If primary aldosteronism is suggested by history or physical exam findings, an abnormally low plasma renin activity (PRA) level and an abnormally high plasma aldosterone concentration (PAC) level, resulting in high aldosterone-to-renin ratio, supports this diagnosis. Diagnostic specificity can be improved by ensuring that the patient has first been rendered potassium replete and, where possible, by temporarily withdrawing drugs such as diuretics (in particular, loop diuretics), beta blockers, ACE inhibitors, and angiotensin-II receptor antagonists several weeks beforehand. Confirmation of the diagnosis may require an aldosterone suppression test. A 24-hour urinary potassium may be considered if plasma renin activity and plasma aldosterone concentration are normal or if there is a clinical suspicion of surreptitious vomiting or laxative misuse.
Serum osmolality of >320 mOsm/kg together with a plasma glucose of >600 mg/dL in a patient with altered mental status is strongly suggestive of hyperosmolar hyperglycemic state (HHS). A markedly elevated serum osmolality is also seen with primary hypodipsia.

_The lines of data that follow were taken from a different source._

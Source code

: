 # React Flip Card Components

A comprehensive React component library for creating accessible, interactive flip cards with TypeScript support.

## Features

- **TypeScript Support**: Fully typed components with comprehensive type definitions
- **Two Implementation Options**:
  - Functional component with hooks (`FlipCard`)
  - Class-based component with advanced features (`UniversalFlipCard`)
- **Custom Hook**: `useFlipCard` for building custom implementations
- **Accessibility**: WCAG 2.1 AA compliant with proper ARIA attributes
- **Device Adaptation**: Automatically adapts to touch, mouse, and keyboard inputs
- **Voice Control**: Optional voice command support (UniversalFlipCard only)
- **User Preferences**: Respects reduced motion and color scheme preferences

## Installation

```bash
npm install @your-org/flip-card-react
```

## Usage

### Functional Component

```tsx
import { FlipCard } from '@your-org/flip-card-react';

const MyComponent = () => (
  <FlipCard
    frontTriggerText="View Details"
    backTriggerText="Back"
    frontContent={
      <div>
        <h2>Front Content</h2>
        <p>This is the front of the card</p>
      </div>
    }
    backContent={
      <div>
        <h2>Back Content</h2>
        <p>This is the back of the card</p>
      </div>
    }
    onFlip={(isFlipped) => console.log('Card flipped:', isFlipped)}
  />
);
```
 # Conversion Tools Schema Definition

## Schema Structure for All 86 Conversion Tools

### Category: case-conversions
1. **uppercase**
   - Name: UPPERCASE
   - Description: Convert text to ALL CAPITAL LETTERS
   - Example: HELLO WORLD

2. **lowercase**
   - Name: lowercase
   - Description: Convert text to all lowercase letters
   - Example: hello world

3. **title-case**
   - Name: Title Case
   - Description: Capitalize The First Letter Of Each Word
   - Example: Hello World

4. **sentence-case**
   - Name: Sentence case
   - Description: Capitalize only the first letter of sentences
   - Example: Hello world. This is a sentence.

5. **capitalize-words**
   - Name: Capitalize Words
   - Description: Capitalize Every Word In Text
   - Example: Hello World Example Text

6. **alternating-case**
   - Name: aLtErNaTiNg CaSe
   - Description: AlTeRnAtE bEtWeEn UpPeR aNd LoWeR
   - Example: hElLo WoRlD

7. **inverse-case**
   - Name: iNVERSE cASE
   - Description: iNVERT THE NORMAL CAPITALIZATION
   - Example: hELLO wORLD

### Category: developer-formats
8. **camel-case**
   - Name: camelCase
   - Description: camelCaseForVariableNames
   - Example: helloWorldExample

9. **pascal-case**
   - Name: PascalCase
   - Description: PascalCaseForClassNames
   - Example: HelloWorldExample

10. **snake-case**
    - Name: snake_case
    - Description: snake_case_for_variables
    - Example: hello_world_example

If Cushing syndrome is suspected, diagnosis may be confirmed with a 24-hour urinary free cortisol, low-dose (or overnight) dexamethasone suppression test, and late night salivary cortisol levels.[24][25]
Imaging studies
Head computed tomography (CT) scan or magnetic resonance imaging (MRI) may reveal a central cause for hypernatremia and should be performed in all patients with severe hypernatremia and no occult etiology.[21] If a diagnosis of central diabetes insipidus is made on laboratory testing, a brain MRI needs to be performed to look for structural lesions.[14] In addition, brain imaging helps to exclude intracranial hemorrhage caused by traction on the dural bridging veins and sinuses as a result of brain shrinkage. Dural sinus thrombosis may occur from the hemoconcentration of total body water loss and can also be detected with head CT scan or MRI.[26] CT scan or MRI of the adrenal glands may reveal an underlying adrenal mass lesion in patients with suspected primary aldosteronism.